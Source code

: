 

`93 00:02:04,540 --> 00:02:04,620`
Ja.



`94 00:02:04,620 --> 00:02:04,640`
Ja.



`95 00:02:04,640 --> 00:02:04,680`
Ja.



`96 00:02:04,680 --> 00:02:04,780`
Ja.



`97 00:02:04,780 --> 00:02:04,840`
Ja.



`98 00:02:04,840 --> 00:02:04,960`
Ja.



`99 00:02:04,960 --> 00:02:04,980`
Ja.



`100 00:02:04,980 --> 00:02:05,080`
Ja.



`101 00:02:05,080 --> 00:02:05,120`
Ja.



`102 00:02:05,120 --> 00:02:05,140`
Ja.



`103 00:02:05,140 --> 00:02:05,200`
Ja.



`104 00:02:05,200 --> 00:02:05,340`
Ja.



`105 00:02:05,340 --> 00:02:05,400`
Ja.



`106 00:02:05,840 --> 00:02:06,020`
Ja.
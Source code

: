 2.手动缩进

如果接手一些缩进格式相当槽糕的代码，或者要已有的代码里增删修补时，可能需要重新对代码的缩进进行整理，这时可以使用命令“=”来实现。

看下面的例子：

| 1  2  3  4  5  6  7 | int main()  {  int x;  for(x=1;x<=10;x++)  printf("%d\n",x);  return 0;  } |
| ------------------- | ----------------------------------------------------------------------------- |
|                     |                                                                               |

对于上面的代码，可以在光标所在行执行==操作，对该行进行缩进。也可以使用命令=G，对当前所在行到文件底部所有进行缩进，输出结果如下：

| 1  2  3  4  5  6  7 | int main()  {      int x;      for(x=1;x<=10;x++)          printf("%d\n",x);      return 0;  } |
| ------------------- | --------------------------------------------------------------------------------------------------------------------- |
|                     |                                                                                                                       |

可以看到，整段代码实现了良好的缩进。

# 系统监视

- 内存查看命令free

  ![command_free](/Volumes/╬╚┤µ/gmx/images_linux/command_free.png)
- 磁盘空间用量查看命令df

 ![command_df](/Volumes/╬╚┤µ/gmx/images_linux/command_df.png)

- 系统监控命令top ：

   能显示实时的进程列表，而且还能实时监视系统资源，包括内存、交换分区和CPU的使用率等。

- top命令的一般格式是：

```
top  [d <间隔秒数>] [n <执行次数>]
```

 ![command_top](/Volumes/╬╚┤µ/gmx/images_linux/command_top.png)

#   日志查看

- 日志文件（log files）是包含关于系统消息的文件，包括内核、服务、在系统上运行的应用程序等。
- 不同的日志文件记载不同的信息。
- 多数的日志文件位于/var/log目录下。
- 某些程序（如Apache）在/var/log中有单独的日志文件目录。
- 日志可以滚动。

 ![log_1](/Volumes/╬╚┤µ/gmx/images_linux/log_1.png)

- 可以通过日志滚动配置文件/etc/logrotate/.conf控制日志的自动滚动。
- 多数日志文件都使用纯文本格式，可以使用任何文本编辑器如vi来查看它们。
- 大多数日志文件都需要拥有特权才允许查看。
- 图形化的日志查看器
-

------

**What you have to do:** Every entry needs to be retyped exactly.

**Response area:**
Source code

: 

`93 00:02:04,540 --> 00:02:04,620`
Ja.



`94 00:02:04,620 --> 00:02:04,640`
Ja.



`95 00:02:04,640 --> 00:02:04,680`
Ja.



`96 00:02:04,680 --> 00:02:04,780`
Ja.



`97 00:02:04,780 --> 00:02:04,840`
Ja.



`98 00:02:04,840 --> 00:02:04,960`
Ja.



`99 00:02:04,960 --> 00:02:04,980`
Ja.



`100 00:02:04,980 --> 00:02:05,080`
Ja.



`101 00:02:05,080 --> 00:02:05,120`
Ja.



`102 00:02:05,120 --> 00:02:05,140`
Ja.



`103 00:02:05,140 --> 00:02:05,200`
Ja.



`104 00:02:05,200 --> 00:02:05,340`
Ja.



`105 00:02:05,340 --> 00:02:05,400`
Ja.



`106 00:02:05,840 --> 00:02:06,020`
Ja.
Source code

: 2.手动缩进

如果接手一些缩进格式相当槽糕的代码，或者要已有的代码里增删修补时，可能需要重新对代码的缩进进行整理，这时可以使用命令“=”来实现。

看下面的例子：

| 1  2  3  4  5  6  7 | int main()  {  int x;  for(x=1;x<=10;x++)  printf("%d\n",x);  return 0;  } |
| ------------------- | ----------------------------------------------------------------------------- |
|                     |                                                                               |

对于上面的代码，可以在光标所在行执行==操作，对该行进行缩进。也可以使用命令=G，对当前所在行到文件底部所有进行缩进，输出结果如下：

| 1  2  3  4  5  6  7 | int main()  {      int x;      for(x=1;x<=10;x++)          printf("%d\n",x);      return 0;  } |
| ------------------- | --------------------------------------------------------------------------------------------------------------------- |
|                     |                                                                                                                       |

可以看到，整段代码实现了良好的缩进。

# 系统监视

- 内存查看命令free

  ![command_free](/Volumes/╬╚┤µ/gmx/images_linux/command_free.png)
- 磁盘空间用量查看命令df

 ![command_df](/Volumes/╬╚┤µ/gmx/images_linux/command_df.png)

- 系统监控命令top ：

   能显示实时的进程列表，而且还能实时监视系统资源，包括内存、交换分区和CPU的使用率等。

- top命令的一般格式是：

```
top  [d <间隔秒数>] [n <执行次数>]
```

 ![command_top](/Volumes/╬╚┤µ/gmx/images_linux/command_top.png)

#   日志查看

- 日志文件（log files）是包含关于系统消息的文件，包括内核、服务、在系统上运行的应用程序等。
- 不同的日志文件记载不同的信息。
- 多数的日志文件位于/var/log目录下。
- 某些程序（如Apache）在/var/log中有单独的日志文件目录。
- 日志可以滚动。

 ![log_1](/Volumes/╬╚┤µ/gmx/images_linux/log_1.png)

- 可以通过日志滚动配置文件/etc/logrotate/.conf控制日志的自动滚动。
- 多数日志文件都使用纯文本格式，可以使用任何文本编辑器如vi来查看它们。
- 大多数日志文件都需要拥有特权才允许查看。
- 图形化的日志查看器
-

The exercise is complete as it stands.